Williams J K, Delansorne R, Paris J
The Comparative Medicine Clinical Research Center, Department of Comparative Medicine, Bowman Gray School of Medicine of Wake Forest University, Winston-Salem, NC, USA.
J Steroid Biochem Mol Biol. 1998 Apr;65(1-6):219-24. doi: 10.1016/s0960-0760(98)00020-x.
It has been known for many years that sex hormones modulate vasodilator responses of arteries supplying the uterus with blood. Recently, it has been shown that sex hormones such as estrogen modulate vasomotor responses of other arteries, including coronary arteries. It is thought that modulation of vasodilator and constrictor responses of coronary arteries may be one mechanism by which estrogen affects the risk of coronary heart disease.
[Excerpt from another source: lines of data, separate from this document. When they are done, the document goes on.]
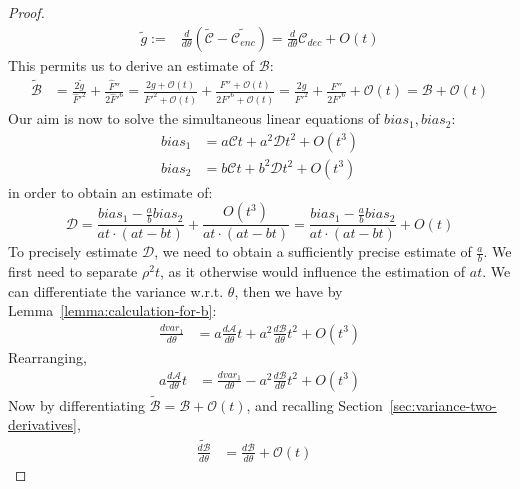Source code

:\begin{proof}
\begin{align*}
    \tilde{g} := &\frac{d}{d\theta} \left(\tilde{\mathcal{C}} - \tilde{\mathcal{C}_{enc}}\right) = \frac{d}{d\theta} \mathcal{C}_{dec} + O(t)
\end{align*}
    This permits us to derive an estimate of $\mathcal{B}$:
    \begin{align*}
    \tilde{\mathcal{B}} &= \frac{2\tilde{g}}{\widehat{F}'^2} + \frac{\widehat{F}''}{2\widehat{F}'^6} %
     = \frac{2g + \mathcal{O}(t)}{F'^2 + \mathcal{O}(t)} + \frac{F'' + \mathcal{O}(t)}{2F'^6 + \mathcal{O}(t)} %
     = \frac{2g}{F'^2} + \frac{F''}{2F'^6} + \mathcal{O}(t)  %
     = \mathcal{B} + \mathcal{O}(t) %
\end{align*}
Our aim is now to solve the simultaneous linear equations of $bias_1, bias_2$:
    \begin{align*}
        bias_1 &= a\mathcal{C}t + a^2\mathcal{D}t^2 + O(t^3)\\
        bias_2 &= b\mathcal{C}t + b^2\mathcal{D}t^2 + O(t^3)
    \end{align*}
in order to obtain an estimate of:
\begin{equation*}
    \mathcal{D} = \frac{bias_1 - \frac{a}{b}bias_2}{at \cdot (at - bt)} + \frac{O(t^3)}{at \cdot (at - bt)} = \frac{bias_1 - \frac{a}{b}bias_2}{at \cdot (at - bt)} + O(t)
\end{equation*}
To precisely estimate $\mathcal{D}$, we need to obtain a sufficiently precise estimate of  $\frac{a}{b}$. We first need to separate $\rho^2t$, as it otherwise would influence the estimation of $at$. %
We can differentiate the variance w.r.t. $\theta$, then we have by Lemma~\ref{lemma:calculation-for-b}:
\begin{align*}
    \frac{d var_1}{d \theta} &= a\frac{d \mathcal{A}}{d \theta}t + a^2 \frac{d \mathcal{B}}{d \theta} t^2 + O(t^3)
    \end{align*}
Rearranging,
    \begin{align*}
    a\frac{d \mathcal{A}}{d \theta}t &= \frac{d var_1}{d \theta} - a^2\frac{d \mathcal{B}}{d \theta} t^2 + O(t^3)
    \end{align*}
    Now by differentiating $\tilde{\mathcal{B}} = \mathcal{B} + \mathcal{O}(t)$, and recalling Section~\ref{sec:variance-two-derivatives},
    \begin{align*}
    \tilde{\frac{d \mathcal{B}}{d \theta}} &= \frac{d \mathcal{B}}{d \theta} + \mathcal{O}(t) &

\end{align*}
\end{proof}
Although several studies have examined the effects (and potential mechanisms) of estrogen on vasodilator responses of nonatherosclerotic arteries, few have focused on estrogen's effects on atherosclerotic coronary arteries. In studies of ovariectomized atherosclerotic female cynomolgus monkeys, both long-term (2 years) and short-term (20 min) estradiol treatment augments dilator responses to acetylcholine, but not nitroglycerin. Presumably, this indicates an effect of estradiol on endothelium-mediated dilator responses of coronary arteries. Addition of the progestin medroxyprogesterone acetate diminishes the beneficial effect of conjugated equine estrogens on these dilator responses. This is significant because a progestin is usually added to estrogen replacement to reduce the risk of endometrial and breast cancer associated with unopposed estrogen therapy. However, it would seem that not all progestins act similarly on vascular reactivity. Studies in monkeys indicate that addition of progesterone or the progestin medroxyprogesterone acetate does not diminish the beneficial effects of estrogen on coronary dilator responses. Thus it would appear that different estrogen/progestin combinations may affect vascular reactivity in different manners, There is also an effort being made to examine the potential of different kinds of estrogens on cardiovascular risk. Studies in monkeys indicate that one of the estrogens found in conjugated equine estrogens (17 alpha-dihydroequilenin) has estrogen effects on vascular reactivity without having detrimental effects on uterine pathology. The isoflavones "plant estrogens" found in soy protein also have estrogenic effects on vascular reactivity and inhibition.
多年来人们已经知道,性激素可调节为子宫供血的动脉的血管舒张反应。最近有研究表明,雌激素等性激素可调节包括冠状动脉在内的其他动脉的血管舒缩反应。据认为,调节冠状动脉的血管舒张和收缩反应可能是雌激素影响冠心病风险的一种机制。尽管有几项研究探讨了雌激素对非动脉粥样硬化动脉血管舒张反应的影响(以及潜在机制),但很少有研究关注雌激素对动脉粥样硬化冠状动脉的影响。在对去卵巢的动脉粥样硬化雌性食蟹猴的研究中,长期(2年)和短期(20分钟)雌二醇治疗均可增强对乙酰胆碱的舒张反应,但对硝酸甘油则无此作用。据推测,这表明雌二醇对冠状动脉内皮介导的舒张反应有影响。添加孕激素醋酸甲羟孕酮会减弱结合型马雌激素对这些舒张反应的有益作用。这一点很重要,因为通常会在雌激素替代治疗中添加孕激素,以降低与无对抗雌激素治疗相关的子宫内膜癌和乳腺癌风险。然而,似乎并非所有孕激素对血管反应性的作用都相似。对猴子的研究表明,添加孕酮或孕激素醋酸甲羟孕酮不会减弱雌激素对冠状动脉舒张反应的有益作用。因此,不同的雌激素/孕激素组合可能以不同方式影响血管反应性。人们也在努力研究不同种类雌激素对心血管风险的潜在影响。对猴子的研究表明,结合型马雌激素中发现的一种雌激素(17α-二氢马萘雌酮)对血管反应性有雌激素作用,而对子宫病理无不良影响。大豆蛋白中的异黄酮“植物雌激素”对血管反应性和抑制也有雌激素作用。